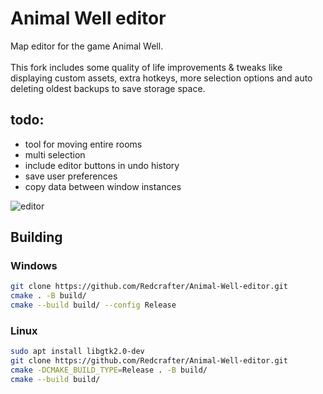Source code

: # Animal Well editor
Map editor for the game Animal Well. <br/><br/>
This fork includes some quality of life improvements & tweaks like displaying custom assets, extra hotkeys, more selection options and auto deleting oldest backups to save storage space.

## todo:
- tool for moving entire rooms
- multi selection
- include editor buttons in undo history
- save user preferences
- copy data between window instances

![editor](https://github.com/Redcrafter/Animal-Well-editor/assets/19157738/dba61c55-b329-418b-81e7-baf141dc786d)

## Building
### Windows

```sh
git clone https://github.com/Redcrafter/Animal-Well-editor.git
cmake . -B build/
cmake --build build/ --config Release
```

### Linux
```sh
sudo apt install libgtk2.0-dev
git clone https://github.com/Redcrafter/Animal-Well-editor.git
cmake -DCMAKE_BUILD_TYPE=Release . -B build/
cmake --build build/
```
...
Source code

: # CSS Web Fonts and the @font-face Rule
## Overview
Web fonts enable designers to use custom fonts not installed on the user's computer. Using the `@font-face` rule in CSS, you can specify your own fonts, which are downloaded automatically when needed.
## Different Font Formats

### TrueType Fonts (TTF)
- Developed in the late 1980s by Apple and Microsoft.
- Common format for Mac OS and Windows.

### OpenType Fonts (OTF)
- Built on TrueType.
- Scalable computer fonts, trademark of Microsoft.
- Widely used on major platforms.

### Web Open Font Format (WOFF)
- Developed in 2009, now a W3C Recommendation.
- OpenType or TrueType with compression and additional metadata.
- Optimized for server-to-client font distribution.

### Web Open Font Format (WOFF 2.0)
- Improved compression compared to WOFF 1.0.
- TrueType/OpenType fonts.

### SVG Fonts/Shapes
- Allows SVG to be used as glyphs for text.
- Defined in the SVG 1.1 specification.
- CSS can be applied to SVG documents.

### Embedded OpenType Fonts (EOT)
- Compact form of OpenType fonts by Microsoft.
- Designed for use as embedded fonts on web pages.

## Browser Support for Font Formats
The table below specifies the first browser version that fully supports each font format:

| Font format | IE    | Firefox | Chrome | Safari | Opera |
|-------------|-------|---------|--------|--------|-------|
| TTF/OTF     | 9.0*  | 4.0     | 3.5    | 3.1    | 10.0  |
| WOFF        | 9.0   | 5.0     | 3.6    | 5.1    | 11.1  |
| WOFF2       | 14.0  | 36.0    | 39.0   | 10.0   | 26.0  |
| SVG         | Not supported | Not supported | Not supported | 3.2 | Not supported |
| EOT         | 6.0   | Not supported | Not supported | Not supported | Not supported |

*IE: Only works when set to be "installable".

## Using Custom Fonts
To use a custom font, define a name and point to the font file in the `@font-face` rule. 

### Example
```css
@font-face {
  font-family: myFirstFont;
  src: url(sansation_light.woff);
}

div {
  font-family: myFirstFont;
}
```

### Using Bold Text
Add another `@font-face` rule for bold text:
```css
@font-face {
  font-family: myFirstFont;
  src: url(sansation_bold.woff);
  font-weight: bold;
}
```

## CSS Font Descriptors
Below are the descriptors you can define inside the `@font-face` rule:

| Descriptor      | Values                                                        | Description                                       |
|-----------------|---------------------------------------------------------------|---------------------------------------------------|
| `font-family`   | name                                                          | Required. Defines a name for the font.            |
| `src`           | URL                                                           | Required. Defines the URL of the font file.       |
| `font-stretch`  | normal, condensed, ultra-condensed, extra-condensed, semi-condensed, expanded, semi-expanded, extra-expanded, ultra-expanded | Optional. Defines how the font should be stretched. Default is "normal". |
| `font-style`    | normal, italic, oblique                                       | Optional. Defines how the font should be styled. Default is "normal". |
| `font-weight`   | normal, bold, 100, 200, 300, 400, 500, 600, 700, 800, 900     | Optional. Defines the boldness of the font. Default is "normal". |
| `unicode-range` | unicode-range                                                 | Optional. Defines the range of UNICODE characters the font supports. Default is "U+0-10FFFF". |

Exercise details
Show each line of the records above containing "supported".

Exercise output
| SVG         | Not supported | Not supported | Not supported | 3.2 | Not supported |
| EOT         | 6.0   | Not supported | Not supported | Not supported | Not supported |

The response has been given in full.